Plastov - Mercury Riesling
Released: June 12
This latest album from Plastov is a rather wide-ranging exploration of rhythms and intricate synth layers that shares a few common threads. The thread that I picked up on the most is this certain controlled chaos found in the rhythmic structures. It’s like they are just all over the place, but constrained in a clever manner, like free range cats in a large closed off room. It feels playful for the most part, not taking itself too seriously, especially with its choices of bass tones. “Sacrificial Lambo” honestly feels like the one of the funnest tracks here, especially with its weird and pseudo-realistic bass line carved from a real bass and dipped in timestretching chopped loopy chaos. The rhythm on this one leans into the weird stuff the bass is doing with a kind of breakbeat approach that I really like and feel it’s a good combination that makes for a cool off the wall oddity of a track.
Even with all the rhyming play, there’s still some interesting moments where the focus comes of the rhythm, most of the later parts of the album. “Luncheon Crawl,” while featuring and faint and often uncoordinated rhythm, it’s really mostly about those warbled and warped piano tones. They just sound so wonderfully twisted up and broken, plus the bit of rhythm here on this track sounds like it’s trying to follow them, stumbling the whole way. There’s also the final track on the album bearing the same title, “Mercury Riesling.” This one also pretty much eschews rhythm but it is also just pure chaos wrapped up in a bag full of holes. I hear something that sound like an alarm bell, warped and reversed synth tones, and a bunch of other odd noises that just collide with one another. It’s a fun little listen, honestly.

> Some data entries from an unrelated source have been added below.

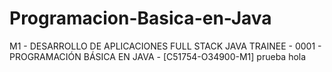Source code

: # Programacion-Basica-en-Java
M1 - DESARROLLO DE APLICACIONES FULL STACK JAVA TRAINEE - 0001 - PROGRAMACIÓN BÁSICA EN JAVA - [C51754-O34900-M1]
prueba
hola
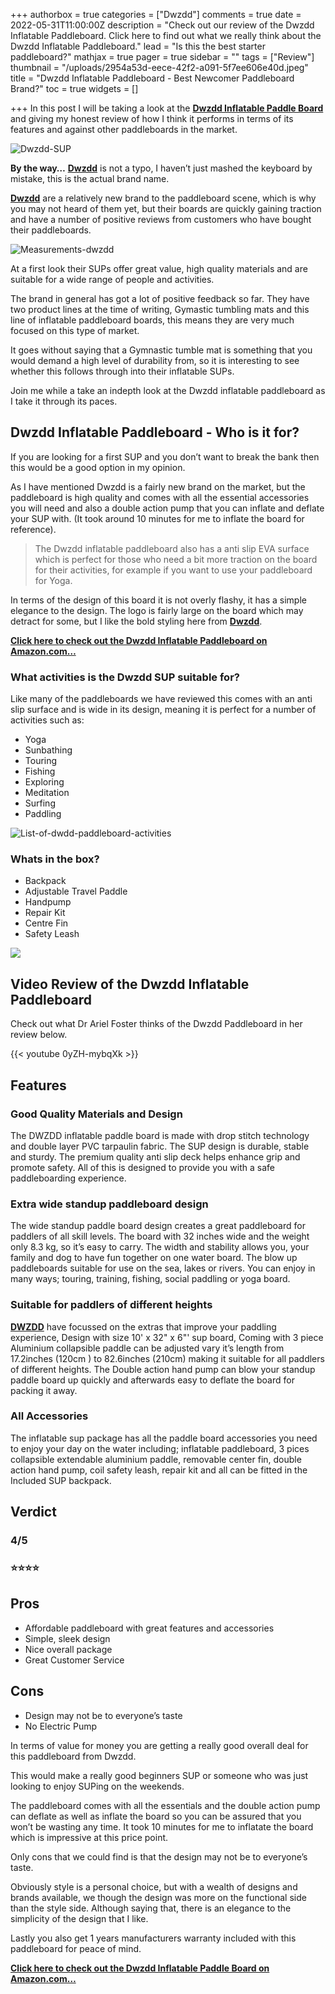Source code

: +++
authorbox = true
categories = ["Dwzdd"]
comments = true
date = 2022-05-31T11:00:00Z
description = "Check out our review of the Dwzdd Inflatable Paddleboard.  Click here to find out what we really think about the Dwzdd Inflatable Paddleboard."
lead = "Is this the best starter paddleboard?"
mathjax = true
pager = true
sidebar = ""
tags = ["Review"]
thumbnail = "/uploads/2954a53d-eece-42f2-a091-5f7ee606e40d.jpeg"
title = "Dwzdd Inflatable Paddleboard - Best Newcomer Paddleboard Brand?"
toc = true
widgets = []

+++
In this post I will be taking a look at the [**Dwzdd Inflatable Paddle Board**](https://www.amazon.com/Inflatable-Paddleboard-Accessories-Adjustable-Backpack/dp/B09MVLJ8KJ?th=1&linkCode=ll1&tag=paddleboardmaster-20&linkId=700d31734847731d57bb35946bd99e8d&language=en_US&ref_=as_li_ss_tl) and giving my honest review of how I think it performs in terms of its features and against other paddleboards in the market.

![Dwzdd-SUP](/uploads/d22349e7-edf3-41f6-ac94-338cc0f9bac5.jpeg "Dwzdd-SUP")

**By the way…** [**Dwzdd**](/categories/dwzdd/) is not a typo, I haven’t just mashed the keyboard by mistake, this is the actual brand name.

[**Dwzdd**](/categories/dwzdd/) are a relatively new brand to the paddleboard scene, which is why you may not heard of them yet, but their boards are quickly gaining traction and have a number of positive reviews from customers who have bought their paddleboards.

![Measurements-dwzdd](/uploads/e3f31822-4ab4-4ede-b72f-0f27f2f4b9c4.jpeg "Measurements-dwzdd")

At a first look their SUPs offer great value, high quality materials and are suitable for a wide range of people and activities.

The brand in general has got a lot of positive feedback so far.  They have two product lines at the time of writing, Gymastic tumbling mats and this line of inflatable paddleboard boards, this means they are very much focused on this type of market.

It goes without saying that a Gymnastic tumble mat is something that you would demand a high level of durability from, so it is interesting to see whether this follows through into their inflatable SUPs.

Join me while a take an indepth look at the Dwzdd inflatable paddleboard as I take it through its paces.

## Dwzdd Inflatable Paddleboard - Who is it for?

If you are looking for a first SUP and you don’t want to break the bank then this would be a good option in my opinion.

As I have mentioned Dwzdd is a fairly new brand on the market, but the paddleboard is high quality and comes with all the essential accessories you will need and also a double action pump that you can inflate and deflate your SUP with.  (It took around 10 minutes for me to inflate the board for reference).

> The Dwzdd inflatable paddleboard also has a anti slip EVA surface which is perfect for those who need a bit more traction on the board for their activities, for example if you want to use your paddleboard for Yoga.

In terms of the design of this board it is not overly flashy, it has a simple elegance to the design.  The logo is fairly large on the board which may detract for some, but I  like the bold styling here from [**Dwzdd**](/categories/dwzdd/).

[**Click here to check out the Dwzdd Inflatable Paddleboard on Amazon.com…**](https://www.amazon.com/Inflatable-Paddleboard-Accessories-Adjustable-Backpack/dp/B09MVLJ8KJ?th=1&linkCode=ll1&tag=paddleboardmaster-20&linkId=700d31734847731d57bb35946bd99e8d&language=en_US&ref_=as_li_ss_tl)

### What activities is the Dwzdd SUP suitable for?

Like many of the paddleboards we have reviewed this comes with an anti slip surface and is wide in its design, meaning it is perfect for a number of activities such as:

* Yoga
* Sunbathing
* Touring
* Fishing
* Exploring
* Meditation
* Surfing
* Paddling

![List-of-dwdd-paddleboard-activities](/uploads/b27a079f-bb66-472c-9b18-542a47b9278c.jpeg "List-of-dwdd-paddleboard-activities")

### Whats in the box?

* Backpack
* Adjustable Travel Paddle
* Handpump
* Repair Kit
* Centre Fin
* Safety Leash

![](/uploads/5b9822aa-1004-4d7a-983f-fdeab8ba919a.jpeg)

## Video Review of the Dwzdd Inflatable Paddleboard

Check out what Dr Ariel Foster thinks of the Dwzdd Paddleboard in her review below.

{{< youtube 0yZH-mybqXk >}}

## Features

### Good Quality Materials and Design

The DWZDD inflatable paddle board is made with drop stitch technology and double layer PVC tarpaulin fabric.  The SUP design is durable, stable and sturdy. The premium quality anti slip deck helps enhance grip and promote safety. All of this is designed to provide you with a safe paddleboarding experience.

### Extra wide standup paddleboard design

The wide standup paddle board design creates a great paddleboard for paddlers of all skill levels. The board with 32 inches wide and the weight only 8.3 kg, so it’s easy to carry. The width and stability allows you, your family and dog to have fun together on one water board. The blow up paddleboards suitable for use on the sea, lakes or rivers. You can enjoy in many ways; touring, training, fishing, social paddling or yoga board.

### Suitable for paddlers of different heights

[**DWZDD**](/categories/dwzdd/) have focussed on the extras that improve your paddling experience, Design with size 10' x 32" x 6"' sup board, Coming with 3 piece Aluminium collapsible paddle can be adjusted vary it’s length from 17.2inches (120cm ) to 82.6inches (210cm) making it suitable for all paddlers of different heights. The Double action hand pump can blow your standup paddle board up quickly and afterwards easy to deflate the board for packing it away.

### All Accessories

The inflatable sup package has all the paddle board accessories you need to enjoy your day on the water including; inflatable paddleboard, 3 pices collapsible extendable aluminium paddle, removable center fin, double action hand pump, coil safety leash, repair kit and all can be fitted in the Included SUP backpack.

## Verdict

### 4/5

### ⭐⭐⭐⭐

## Pros

* Affordable paddleboard with great features and accessories
* Simple, sleek design
* Nice overall package
* Great Customer Service

## Cons

* Design may not be to everyone’s taste
* No Electric Pump

In terms of value for money you are getting a really good overall deal for this paddleboard from Dwzdd.

This would make a really good beginners SUP or someone who was just looking to enjoy SUPing on the weekends.

The paddleboard comes with all the essentials and the double action pump can deflate as well as inflate the board so you can be assured that you won’t be wasting any time.  It took 10 minutes for me to inflatate the board which is impressive at this price point.

Only cons that we could find is that the design may not be to everyone’s taste.  

Obviously style is a personal choice, but with a wealth of designs and brands available, we though the design was more on the functional side than the style side.  Although saying that, there is an elegance to the simplicity of the design that I like.

Lastly you also get 1 years manufacturers warranty included with this paddleboard for peace of mind.

[**Click here to check out the Dwzdd Inflatable Paddle Board on Amazon.com…**](https://www.amazon.com/Inflatable-Paddleboard-Accessories-Adjustable-Backpack/dp/B09MVLJ8KJ?th=1&linkCode=ll1&tag=paddleboardmaster-20&linkId=700d31734847731d57bb35946bd99e8d&language=en_US&ref_=as_li_ss_tl)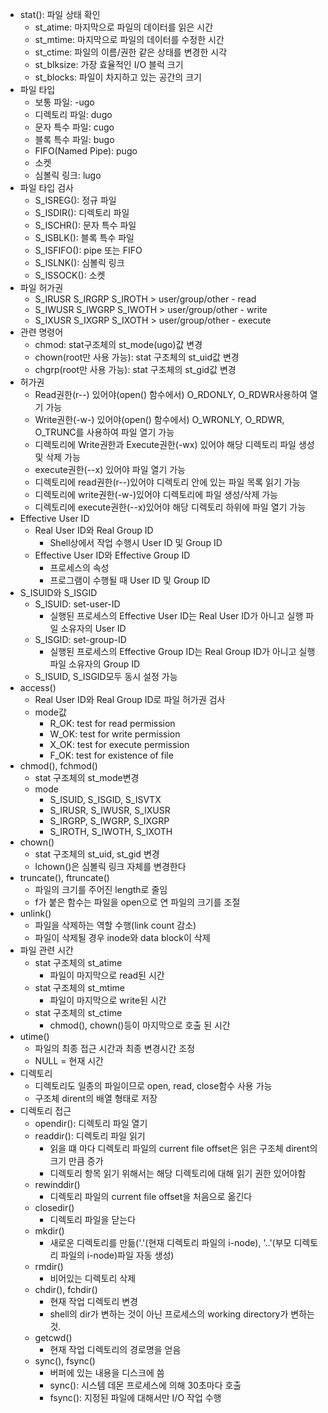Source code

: - stat(): 파일 상태 확인
  - st_atime: 마지막으로 파일의 데이터를 읽은 시간
  - st_mtime: 마지막으로 파일의 데이터를 수정한 시간
  - st_ctime: 파일의 이름/권한 같은 상태를 변경한 시각
  - st_blksize: 가장 효율적인 I/O 블럭 크기
  - st_blocks: 파일이 차지하고 있는 공간의 크기
- 파일 타입
  - 보통 파일: -ugo
  - 디렉토리 파일: dugo
  - 문자 특수 파일: cugo
  - 블록 특수 파일: bugo
  - FIFO(Named Pipe): pugo
  - 소켓
  - 심볼릭 링크: lugo
- 파일 타입 검사
  - S_ISREG(): 정규 파일
  - S_ISDIR(): 디렉토리 파일
  - S_ISCHR(): 문자 특수 파일
  - S_ISBLK(): 블록 특수 파일
  - S_ISFIFO(): pipe 또는 FIFO
  - S_ISLNK(): 심볼릭 링크
  - S_ISSOCK(): 소켓
- 파일 허가권
  - S_IRUSR S_IRGRP S_IROTH > user/group/other - read
  - S_IWUSR S_IWGRP S_IWOTH > user/group/other - write
  - S_IXUSR S_IXGRP S_IXOTH > user/group/other - execute
- 관련 명령어
  - chmod: stat구조체의 st_mode(ugo)값 변경
  - chown(root만 사용 가능): stat 구조체의 st_uid값 변경
  - chgrp(root만 사용 가능): stat 구조체의 st_gid값 변경
- 허가권
  - Read권한(r--) 있어야(open() 함수에서) O_RDONLY, O_RDWR사용하여 열기 가능
  - Write권한(-w-) 있어야(open() 함수에서) O_WRONLY, O_RDWR, O_TRUNC를 사용하여 파일 열기 가능
  - 디렉토리에 Write권한과 Execute권한(-wx) 있어야 해당 디렉토리 파일 생성 및 삭제 가능
  - execute권한(--x) 있어야 파일 열기 가능
  - 디렉토리에 read권한(r--)있어야 디렉토리 안에 있는 파일 목록 읽기 가능
  - 디렉토리에 write권한(-w-)있어야 디렉토리에 파일 생성/삭제 가능
  - 디렉토리에 execute권한(--x)있어야 해당 디렉토리 하위에 파일 열기 가능
- Effective User ID
  - Real User ID와 Real Group ID
    - Shell상에서 작업 수행시 User ID 및 Group ID
  - Effective User ID와 Effective Group ID
    - 프로세스의 속성
    - 프로그램이 수행될 때 User ID 및 Group ID
- S_ISUID와 S_ISGID
  - S_ISUID: set-user-ID
    - 실행된 프로세스의 Effective User ID는 Real User ID가 아니고 실행 파일 소유자의 User ID
  - S_ISGID: set-group-ID
    - 실행된 프로세스의 Effective Group ID는 Real Group ID가 아니고 실행 파일 소유자의 Group ID
  - S_ISUID, S_ISGID모두 동시 설정 가능
- access()
  - Real User ID와 Real Group ID로 파일 허가권 검사
  - mode값
    - R_OK: test for read permission
    - W_OK: test for write permission
    - X_OK: test for execute permission
    - F_OK: test for existence of file
- chmod(), fchmod()
  - stat 구조체의 st_mode변경
  - mode
    - S_ISUID, S_ISGID, S_ISVTX
    - S_IRUSR, S_IWUSR, S_IXUSR
    - S_IRGRP, S_IWGRP, S_IXGRP
    - S_IROTH, S_IWOTH, S_IXOTH
- chown()
  - stat 구조체의 st_uid, st_gid 변경
  - lchown()은 심볼릭 링크 자체를 변경한다
- truncate(), ftruncate()
  - 파일의 크기를 주어진 length로 줄임
  - f가 붙은 함수는 파일을 open으로 연 파일의 크기를 조절
- unlink()
  - 파일을 삭제하는 역할 수행(link count 감소)
  - 파일이 삭제될 경우 inode와 data block이 삭제
- 파일 관련 시간
  - stat 구조체의 st_atime
    - 파일이 마지막으로 read된 시간
  - stat 구조체의 st_mtime
    - 파일이 마지막으로 write된 시간
  - stat 구조체의 st_ctime
    - chmod(), chown()등이 마지막으로 호출 된 시간
- utime()
  - 파일의 최종 접근 시간과 최종 변경시간 조정
  - NULL = 현재 시간
- 디렉토리
  - 디렉토리도 일종의 파일이므로 open, read, close함수 사용 가능
  - 구조체 dirent의 배열 형태로 저장
- 디렉토리 접근
  - opendir(): 디렉토리 파일 열기
  - readdir(): 디렉토리 파일 읽기
    - 읽을 떄 마다 디렉토리 파일의 current file offset은 읽은 구조체 dirent의 크기 만큼 증가
    - 디렉토리 항목 읽기 위해서는 해당 디렉토리에 대해 읽기 권한 있어야함
  - rewinddir()
    - 디렉토리 파일의 current file offset을 처음으로 옮긴다
  - closedir()
    - 디렉토리 파일을 닫는다
  - mkdir()
    - 새로운 디렉토리를 만듦('.'(현재 디렉토리 파일의 i-node), '..'(부모 디렉토리 파일의 i-node)파일 자동 생성)
  - rmdir()
    - 비어있는 디렉토리 삭제
  - chdir(), fchdir()
    - 현재 작업 디렉토리 변경
    - shell의 dir가 변하는 것이 아닌 프로세스의 working directory가 변하는것.
  - getcwd()
    - 현재 작업 디렉토리의 경로명을 얻음
  - sync(), fsync()
    - 버퍼에 있는 내용을 디스크에 씀
    - sync(): 시스템 데몬 프로세스에 의해 30초마다 호출
    - fsync(): 지정된 파일에 대해서만 I/O 작업 수행
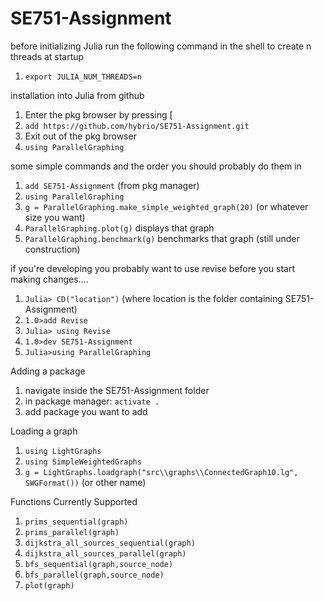 # SE751-Assignment

before initializing Julia run the following command in the shell to create n threads at startup
1. `export JULIA_NUM_THREADS=n`

installation into Julia from github
1. Enter the pkg browser by pressing [
1. `add https://github.com/hybrio/SE751-Assignment.git`
1. Exit out of the pkg browser
1. `using ParallelGraphing`

some simple commands and the order you should probably do them in
1. `add SE751-Assignment` (from pkg manager)
1. `using ParallelGraphing`
1. `g = ParallelGraphing.make_simple_weighted_graph(20)` (or whatever size you want)
1. `ParallelGraphing.plot(g)` displays that graph
1. `ParallelGraphing.benchmark(g)` benchmarks that graph (still under construction)



if you're developing you probably want to use revise before you start making changes....
1. `Julia> CD("location")` (where location is the folder containing SE751-Assignment)
1. `1.0>add Revise`
1. `Julia> using Revise`
1. `1.0>dev SE751-Assignment`
1. `Julia>using ParallelGraphing`



Adding a package
1. navigate inside the SE751-Assignment folder
1. in package manager: `activate .`
1. add package you want to add


Loading a graph
1. `using LightGraphs`
1. `using SimpleWeightedGraphs`
1. `g = LightGraphs.loadgraph("src\\graphs\\ConnectedGraph10.lg", SWGFormat())` (or other name)

Functions Currently Supported
1. `prims_sequential(graph)`
1. `prims_parallel(graph)`
1. `dijkstra_all_sources_sequential(graph)`
1. `dijkstra_all_sources_parallel(graph)`
1. `bfs_sequential(graph,source_node)`
1. `bfs_parallel(graph,source_node)`
1. `plot(graph)`
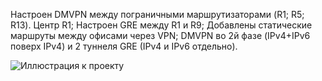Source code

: Настроен DMVPN между пограничными маршрутизаторами (R1; R5; R13). Центр R1;
Настроен GRE между R1 и R9;
Добавлены статические маршруты между офисами через VPN;
DMVPN во 2й фазе (IPv4+IPv6 поверх IPv4) и 2 туннеля GRE (IPv4 и IPv6 отдельно).

![Иллюстрация к проекту](https://github.com/vladimirvolfovich93/Part1/blob/main/DMVPN%2C%20GRE/DMVPN%2C%20GRE.png)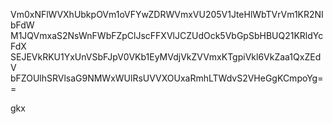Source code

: Vm0xNFlWVXhUbkpOVm1oVFYwZDRWVmxVU205V1JteHlWbTVrVm1KR2NIbFdW
M1JQVmxaS2NsWnFWbFZpClJscFFXVlJCZUdOck5VbGpSbHBUQ21KRldYcFdX
SEJEVkRKU1YxUnVSbFJpV0VKb1EyMVdjVkZVVmxKTgpiVkl6VkZaa1QxZEdV
bFZOUlhSRVlsaG9NMWxWUlRsUVVXOUxaRmhLTWdvS2VHeGgKCmpoYg==

gkx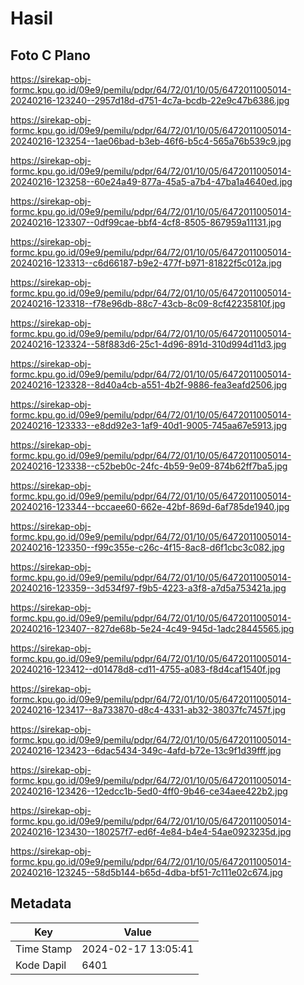 # Hasil

## Foto C Plano

https://sirekap-obj-formc.kpu.go.id/09e9/pemilu/pdpr/64/72/01/10/05/6472011005014-20240216-123240--2957d18d-d751-4c7a-bcdb-22e9c47b6386.jpg

https://sirekap-obj-formc.kpu.go.id/09e9/pemilu/pdpr/64/72/01/10/05/6472011005014-20240216-123254--1ae06bad-b3eb-46f6-b5c4-565a76b539c9.jpg

https://sirekap-obj-formc.kpu.go.id/09e9/pemilu/pdpr/64/72/01/10/05/6472011005014-20240216-123258--60e24a49-877a-45a5-a7b4-47ba1a4640ed.jpg

https://sirekap-obj-formc.kpu.go.id/09e9/pemilu/pdpr/64/72/01/10/05/6472011005014-20240216-123307--0df99cae-bbf4-4cf8-8505-867959a11131.jpg

https://sirekap-obj-formc.kpu.go.id/09e9/pemilu/pdpr/64/72/01/10/05/6472011005014-20240216-123313--c6d66187-b9e2-477f-b971-81822f5c012a.jpg

https://sirekap-obj-formc.kpu.go.id/09e9/pemilu/pdpr/64/72/01/10/05/6472011005014-20240216-123318--f78e96db-88c7-43cb-8c09-8cf42235810f.jpg

https://sirekap-obj-formc.kpu.go.id/09e9/pemilu/pdpr/64/72/01/10/05/6472011005014-20240216-123324--58f883d6-25c1-4d96-891d-310d994d11d3.jpg

https://sirekap-obj-formc.kpu.go.id/09e9/pemilu/pdpr/64/72/01/10/05/6472011005014-20240216-123328--8d40a4cb-a551-4b2f-9886-fea3eafd2506.jpg

https://sirekap-obj-formc.kpu.go.id/09e9/pemilu/pdpr/64/72/01/10/05/6472011005014-20240216-123333--e8dd92e3-1af9-40d1-9005-745aa67e5913.jpg

https://sirekap-obj-formc.kpu.go.id/09e9/pemilu/pdpr/64/72/01/10/05/6472011005014-20240216-123338--c52beb0c-24fc-4b59-9e09-874b62ff7ba5.jpg

https://sirekap-obj-formc.kpu.go.id/09e9/pemilu/pdpr/64/72/01/10/05/6472011005014-20240216-123344--bccaee60-662e-42bf-869d-6af785de1940.jpg

https://sirekap-obj-formc.kpu.go.id/09e9/pemilu/pdpr/64/72/01/10/05/6472011005014-20240216-123350--f99c355e-c26c-4f15-8ac8-d6f1cbc3c082.jpg

https://sirekap-obj-formc.kpu.go.id/09e9/pemilu/pdpr/64/72/01/10/05/6472011005014-20240216-123359--3d534f97-f9b5-4223-a3f8-a7d5a753421a.jpg

https://sirekap-obj-formc.kpu.go.id/09e9/pemilu/pdpr/64/72/01/10/05/6472011005014-20240216-123407--827de68b-5e24-4c49-945d-1adc28445565.jpg

https://sirekap-obj-formc.kpu.go.id/09e9/pemilu/pdpr/64/72/01/10/05/6472011005014-20240216-123412--d01478d8-cd11-4755-a083-f8d4caf1540f.jpg

https://sirekap-obj-formc.kpu.go.id/09e9/pemilu/pdpr/64/72/01/10/05/6472011005014-20240216-123417--8a733870-d8c4-4331-ab32-38037fc7457f.jpg

https://sirekap-obj-formc.kpu.go.id/09e9/pemilu/pdpr/64/72/01/10/05/6472011005014-20240216-123423--6dac5434-349c-4afd-b72e-13c9f1d39fff.jpg

https://sirekap-obj-formc.kpu.go.id/09e9/pemilu/pdpr/64/72/01/10/05/6472011005014-20240216-123426--12edcc1b-5ed0-4ff0-9b46-ce34aee422b2.jpg

https://sirekap-obj-formc.kpu.go.id/09e9/pemilu/pdpr/64/72/01/10/05/6472011005014-20240216-123430--180257f7-ed6f-4e84-b4e4-54ae0923235d.jpg

https://sirekap-obj-formc.kpu.go.id/09e9/pemilu/pdpr/64/72/01/10/05/6472011005014-20240216-123245--58d5b144-b65d-4dba-bf51-7c111e02c674.jpg


## Metadata

| Key        | Value               |
| ---------- | ------------------- |
| Time Stamp | 2024-02-17 13:05:41 |
| Kode Dapil | 6401                |



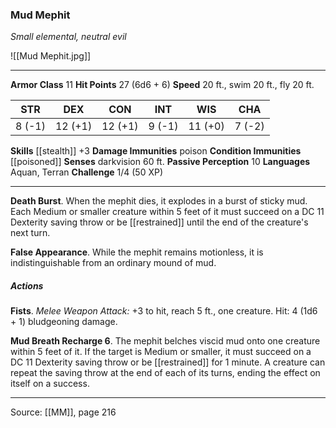 ### Mud Mephit
_Small elemental, neutral evil_

![[Mud Mephit.jpg]]




---

**Armor Class** 11
**Hit Points** 27 (6d6 + 6)
**Speed** 20 ft., swim 20 ft., fly 20 ft.

| STR     | DEX     | CON     | INT     | WIS     | CHA     |
|---------|---------|---------|---------|---------|---------|
| 8 (-1) | 12 (+1) | 12 (+1) | 9 (-1) | 11 (+0) | 7 (-2) |

**Skills** [[stealth]] +3
**Damage Immunities** poison
**Condition Immunities** [[poisoned]]
**Senses** darkvision 60 ft.
**Passive Perception** 10
**Languages** Aquan, Terran
**Challenge** 1/4 (50 XP)

---

**Death Burst**. When the mephit dies, it explodes in a burst of sticky mud. Each Medium or smaller creature within 5 feet of it must succeed on a DC 11 Dexterity saving throw or be [[restrained]] until the end of the creature's next turn.

**False Appearance**. While the mephit remains motionless, it is indistinguishable from an ordinary mound of mud.

##### Actions
**Fists**. _Melee Weapon Attack:_ +3 to hit, reach 5 ft., one creature. Hit: 4 (1d6 + 1) bludgeoning damage.

**Mud Breath Recharge 6**. The mephit belches viscid mud onto one creature within 5 feet of it. If the target is Medium or smaller, it must succeed on a DC 11 Dexterity saving throw or be [[restrained]] for 1 minute. A creature can repeat the saving throw at the end of each of its turns, ending the effect on itself on a success.


---

Source: [[MM]], page 216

I really enjoyed this kind of duality in the album. Where there are some of the opening tracks that definitely lean into breakbeat, house, and techno elements pretty well, there’s some of the later tracks that just embrace a fully chaotic approach and send sounds in all kinds of direction. But with the more untethered tracks, we don’t get those fun and funky weird bass parts the some of the initial tracks have. They just give off a certain retro 90s aesthistic and it makes for a really neat element in these shuffled and jumbled high energy tracks.